> [TASK INSTRUCTIONS]
The entries are to be reproduced verbatim, with all pictures omitted.

> [DATA SHOWN]

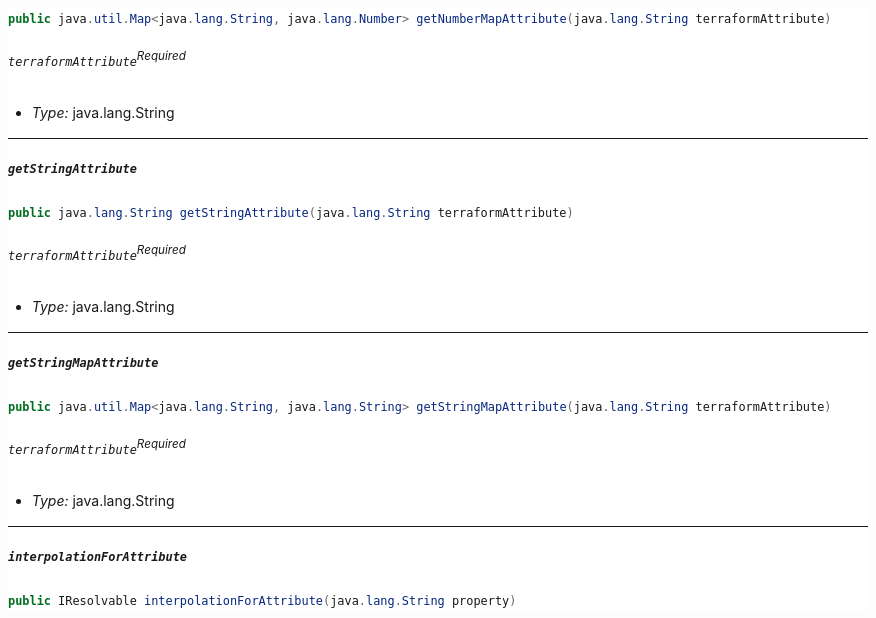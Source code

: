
 ```java
public java.util.Map<java.lang.String, java.lang.Number> getNumberMapAttribute(java.lang.String terraformAttribute)
```

###### `terraformAttribute`<sup>Required</sup> <a name="terraformAttribute" id="@cdktf/provider-opentelekomcloud.sfsTurboShareV1.SfsTurboShareV1TimeoutsOutputReference.getNumberMapAttribute.parameter.terraformAttribute"></a>

- *Type:* java.lang.String

---

##### `getStringAttribute` <a name="getStringAttribute" id="@cdktf/provider-opentelekomcloud.sfsTurboShareV1.SfsTurboShareV1TimeoutsOutputReference.getStringAttribute"></a>

```java
public java.lang.String getStringAttribute(java.lang.String terraformAttribute)
```

###### `terraformAttribute`<sup>Required</sup> <a name="terraformAttribute" id="@cdktf/provider-opentelekomcloud.sfsTurboShareV1.SfsTurboShareV1TimeoutsOutputReference.getStringAttribute.parameter.terraformAttribute"></a>

- *Type:* java.lang.String

---

##### `getStringMapAttribute` <a name="getStringMapAttribute" id="@cdktf/provider-opentelekomcloud.sfsTurboShareV1.SfsTurboShareV1TimeoutsOutputReference.getStringMapAttribute"></a>

```java
public java.util.Map<java.lang.String, java.lang.String> getStringMapAttribute(java.lang.String terraformAttribute)
```

###### `terraformAttribute`<sup>Required</sup> <a name="terraformAttribute" id="@cdktf/provider-opentelekomcloud.sfsTurboShareV1.SfsTurboShareV1TimeoutsOutputReference.getStringMapAttribute.parameter.terraformAttribute"></a>

- *Type:* java.lang.String

---

##### `interpolationForAttribute` <a name="interpolationForAttribute" id="@cdktf/provider-opentelekomcloud.sfsTurboShareV1.SfsTurboShareV1TimeoutsOutputReference.interpolationForAttribute"></a>

```java
public IResolvable interpolationForAttribute(java.lang.String property)
```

> [EXPECTED ANSWER]
Source code

:
 ```java
public java.util.Map<java.lang.String, java.lang.Number> getNumberMapAttribute(java.lang.String terraformAttribute)
```

###### `terraformAttribute`<sup>Required</sup> <a name="terraformAttribute" id="@cdktf/provider-opentelekomcloud.sfsTurboShareV1.SfsTurboShareV1TimeoutsOutputReference.getNumberMapAttribute.parameter.terraformAttribute"></a>

- *Type:* java.lang.String

---

##### `getStringAttribute` <a name="getStringAttribute" id="@cdktf/provider-opentelekomcloud.sfsTurboShareV1.SfsTurboShareV1TimeoutsOutputReference.getStringAttribute"></a>

```java
public java.lang.String getStringAttribute(java.lang.String terraformAttribute)
```

###### `terraformAttribute`<sup>Required</sup> <a name="terraformAttribute" id="@cdktf/provider-opentelekomcloud.sfsTurboShareV1.SfsTurboShareV1TimeoutsOutputReference.getStringAttribute.parameter.terraformAttribute"></a>

- *Type:* java.lang.String

---

##### `getStringMapAttribute` <a name="getStringMapAttribute" id="@cdktf/provider-opentelekomcloud.sfsTurboShareV1.SfsTurboShareV1TimeoutsOutputReference.getStringMapAttribute"></a>

```java
public java.util.Map<java.lang.String, java.lang.String> getStringMapAttribute(java.lang.String terraformAttribute)
```

###### `terraformAttribute`<sup>Required</sup> <a name="terraformAttribute" id="@cdktf/provider-opentelekomcloud.sfsTurboShareV1.SfsTurboShareV1TimeoutsOutputReference.getStringMapAttribute.parameter.terraformAttribute"></a>

- *Type:* java.lang.String

---

##### `interpolationForAttribute` <a name="interpolationForAttribute" id="@cdktf/provider-opentelekomcloud.sfsTurboShareV1.SfsTurboShareV1TimeoutsOutputReference.interpolationForAttribute"></a>

```java
public IResolvable interpolationForAttribute(java.lang.String property)
```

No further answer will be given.